Assignment
Copy the records below exactly as they appear.

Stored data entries
============

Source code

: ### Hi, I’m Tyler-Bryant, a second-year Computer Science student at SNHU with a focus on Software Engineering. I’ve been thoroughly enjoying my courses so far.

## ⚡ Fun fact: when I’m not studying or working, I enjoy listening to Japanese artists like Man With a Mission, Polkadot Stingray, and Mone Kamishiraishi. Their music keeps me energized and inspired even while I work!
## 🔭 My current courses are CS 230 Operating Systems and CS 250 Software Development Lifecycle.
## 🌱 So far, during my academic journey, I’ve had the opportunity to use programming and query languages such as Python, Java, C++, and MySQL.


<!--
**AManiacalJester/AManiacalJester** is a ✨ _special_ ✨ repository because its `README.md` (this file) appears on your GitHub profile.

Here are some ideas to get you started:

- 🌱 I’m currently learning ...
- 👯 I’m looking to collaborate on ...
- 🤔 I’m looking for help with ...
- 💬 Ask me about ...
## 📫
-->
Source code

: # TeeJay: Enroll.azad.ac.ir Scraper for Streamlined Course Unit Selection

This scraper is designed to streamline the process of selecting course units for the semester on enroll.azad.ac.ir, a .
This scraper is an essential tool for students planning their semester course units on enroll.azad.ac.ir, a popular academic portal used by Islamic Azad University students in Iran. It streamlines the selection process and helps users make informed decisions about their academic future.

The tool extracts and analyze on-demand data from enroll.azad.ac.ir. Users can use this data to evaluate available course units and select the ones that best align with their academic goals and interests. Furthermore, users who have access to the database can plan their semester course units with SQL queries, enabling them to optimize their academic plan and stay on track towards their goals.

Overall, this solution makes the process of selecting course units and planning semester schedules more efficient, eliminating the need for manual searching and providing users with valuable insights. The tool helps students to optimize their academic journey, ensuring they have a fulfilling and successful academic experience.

============

Result for this task
Source code

: ### Hi, I’m Tyler-Bryant, a second-year Computer Science student at SNHU with a focus on Software Engineering. I’ve been thoroughly enjoying my courses so far.

## ⚡ Fun fact: when I’m not studying or working, I enjoy listening to Japanese artists like Man With a Mission, Polkadot Stingray, and Mone Kamishiraishi. Their music keeps me energized and inspired even while I work!
## 🔭 My current courses are CS 230 Operating Systems and CS 250 Software Development Lifecycle.
## 🌱 So far, during my academic journey, I’ve had the opportunity to use programming and query languages such as Python, Java, C++, and MySQL.


<!--
**AManiacalJester/AManiacalJester** is a ✨ _special_ ✨ repository because its `README.md` (this file) appears on your GitHub profile.

Here are some ideas to get you started:

- 🌱 I’m currently learning ...
- 👯 I’m looking to collaborate on ...
- 🤔 I’m looking for help with ...
- 💬 Ask me about ...
## 📫
-->
Source code

: # TeeJay: Enroll.azad.ac.ir Scraper for Streamlined Course Unit Selection

This scraper is designed to streamline the process of selecting course units for the semester on enroll.azad.ac.ir, a .
This scraper is an essential tool for students planning their semester course units on enroll.azad.ac.ir, a popular academic portal used by Islamic Azad University students in Iran. It streamlines the selection process and helps users make informed decisions about their academic future.

The tool extracts and analyze on-demand data from enroll.azad.ac.ir. Users can use this data to evaluate available course units and select the ones that best align with their academic goals and interests. Furthermore, users who have access to the database can plan their semester course units with SQL queries, enabling them to optimize their academic plan and stay on track towards their goals.

Overall, this solution makes the process of selecting course units and planning semester schedules more efficient, eliminating the need for manual searching and providing users with valuable insights. The tool helps students to optimize their academic journey, ensuring they have a fulfilling and successful academic experience.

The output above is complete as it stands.